About 13 percent of the 50,000 residential units built between 2012 and 2016 were constructed in Seattle without parking. Seattle has been “incrementally changing legislation so less parking is required in places with more frequent transit service, and as other travel options have improved.”
Seattle hasn’t required developers build new stalls for downtown since the 1980s. That has spread to other, more dense areas around the city. The argument for this is that it adds to the cost of rent; an additional $500, according to a study out of Portland. Parking stalls cost about $55,000 per spot, which is a pricey amenity for developers. So no parking (where other transportation options are available) means cheaper rent and less expensive construction.

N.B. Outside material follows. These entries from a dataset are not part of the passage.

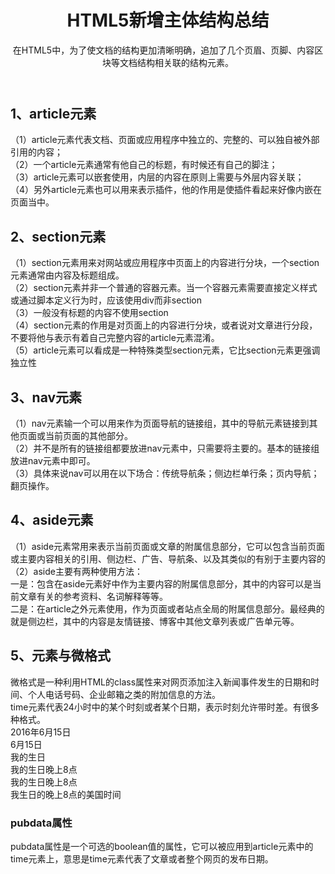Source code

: <header>
        <h1>HTML5新增主体结构总结</h1>
        <aside>在HTML5中，为了使文档的结构更加清晰明确，追加了几个页眉、页脚、内容区块等文档结构相关联的结构元素。</aside>
    </header>
    <main>
        <section>
            <article>
                <section><h2>1、article元素</h2></section>
                <section>
                    <p>
                        <section>（1）article元素代表文档、页面或应用程序中独立的、完整的、可以独自被外部引用的内容；</section>
                        <section>（2）一个article元素通常有他自己的标题，有时候还有自己的脚注；</section>
                        <section>（3）article元素可以嵌套使用，内层的内容在原则上需要与外层内容关联；</section>
                        <section>（4）另外article元素也可以用来表示插件，他的作用是使插件看起来好像内嵌在页面当中。</section>
                    </p>
                </section>
            </article>
        </section>
        <section>
            <article>
                <section><h2>2、section元素</h2></section>
                <section>
                    <p>
                        <section>（1）section元素用来对网站或应用程序中页面上的内容进行分块，一个section元素通常由内容及标题组成。</section>
                        <section>（2）section元素并非一个普通的容器元素。当一个容器元素需要直接定义样式或通过脚本定义行为时，应该使用div而非section</section>
                        <section>（3）一般没有标题的内容不使用section</section>
                        <section>（4）section元素的作用是对页面上的内容进行分块，或者说对文章进行分段，不要将他与表示有着自己完整内容的article元素混淆。</section>
                        <section>（5）article元素可以看成是一种特殊类型section元素，它比section元素更强调独立性</section>
                    </p>
                </section>
            </article>
        </section>
        <section>
            <article>
                <section><h2>3、nav元素</h2></section>
                <section>
                    <p>
                        <section>（1）nav元素输一个可以用来作为页面导航的链接组，其中的导航元素链接到其他页面或当前页面的其他部分。</section>
                        <section>（2）并不是所有的链接组都要放进nav元素中，只需要将主要的。基本的链接组放进nav元素中即可。</section>
                        <section>（3）具体来说nav可以用在以下场合：传统导航条；侧边栏单行条；页内导航；翻页操作。</section>
                    </p>
                </section>
                <section>
                    <article>
                        <section><h2>4、aside元素</h2></section>
                        <section>
                            <p>
                                <section>（1）aside元素常用来表示当前页面或文章的附属信息部分，它可以包含当前页面或主要内容相关的引用、侧边栏、广告、导航条、以及其类似的有别于主要内容的</section>
                                <section>（2）aside主要有两种使用方法：
                                    <section>一是：包含在aside元素好中作为主要内容的附属信息部分，其中的内容可以是当前文章有关的参考资料、名词解释等等。</section>
                                    <section>二是：在article之外元素使用，作为页面或者站点全局的附属信息部分。最经典的就是侧边栏，其中的内容是友情链接、博客中其他文章列表或广告单元等。</section>
                                </section>
                            </p>
                        </section>
                    </article>
                </section>
                <section>
                    <article>
                        <section><h2>5、元素与微格式</h2></section>
                        <p>
                            <section>微格式是一种利用HTML的class属性来对网页添加注入新闻事件发生的日期和时间、个人电话号码、企业邮箱之类的附加信息的方法。</section>
                            <section>time元素代表24小时中的某个时刻或者某个日期，表示时刻允许带时差。有很多种格式。
                                <section><time datatime="2016-6-15">2016年6月15日</time></section>
                                <section><time datatime="2016-6-15">6月15日</time></section>
                                <section><time datatime="2016-6-15">我的生日</time></section>
                                <section><time datatime="2016-6-15T20:00">我的生日晚上8点</time></section>
                                <section><time datatime="2016-6-15T20:00Z">我的生日晚上8点</time></section>
                                <section><time datatime="2016-6-15T20:00+09：00">我生日的晚上8点的美国时间</time></section>
                            </section>
                            <section>
                                <h3>pubdata属性</h3>
                                <section>pubdata属性是一个可选的boolean值的属性，它可以被应用到article元素中的time元素上，意思是time元素代表了文章或者整个网页的发布日期。</section>
                            </section>
                        </p>
                    </article>
                </section>
            </article>
        </section>
    </main>
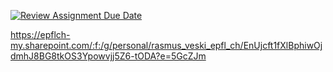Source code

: [![Review Assignment Due Date](https://classroom.github.com/assets/deadline-readme-button-22041afd0340ce965d47ae6ef1cefeee28c7c493a6346c4f15d667ab976d596c.svg)](https://classroom.github.com/a/UDdkOEMs)

https://epflch-my.sharepoint.com/:f:/g/personal/rasmus_veski_epfl_ch/EnUjcft1fXlBphiwOjdmhJ8BG8tkOS3Ypowvjj5Z6-tODA?e=5GcZJm
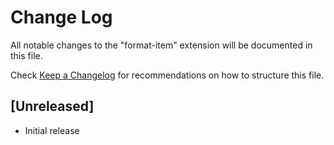 # Change Log
All notable changes to the "format-item" extension will be documented in this file.

Check [Keep a Changelog](http://keepachangelog.com/) for recommendations on how to structure this file.

## [Unreleased]
- Initial release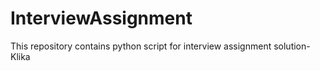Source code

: # InterviewAssignment
This repository contains python script for interview assignment solution-Klika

The city’s reasoning for this centers on residential projects — residents have other options. A hotel, however, is an entirely different use. If you live in an apartment with no parking, you can ride the bus, use rideshare, etc. If you are staying in a hotel, chances are you got there somehow. It seems logical that a traveler in need of a room would have a car that got them to the hotel. Sure, unless they flew into Sea-Tac Airport, took the light rail line, etc. You get the point.
The project is slated for 2033 4th Avenue (a Jiffy Lube on the property will be torn down). It doesn’t have any catchy or official name yet. But it’s being paid for by Silver Cloud Inns & Hotels. The first two floors are reserved for a hotel lobby, restaurant, and bar space. Floors three through 18 will house guest rooms. And floors 19-20 will offer studio and one-bedroom apartments. Above that on floors 21-23, the building will have a conference center, bar, and a rooftop pool.
That’s a lot to pack into one building. Good thing they don’t have to worry about any parking to take up space.
The city doesn’t track how many hotels are built without garages, according to a representative from Seattle’s Department of Construction and Inspections. They do note, however, that “cities such as Portland, have hotels which do not provide parking within the building either. In some cases, they valet park within existing garages.”
According to the city, Seattle is oversupplied with parking by about 30 percent. So there likely will be some spaces nearby for a valet to take a car to.
Though, Seattle drivers who often spend time circling the block might not agree with that assessment.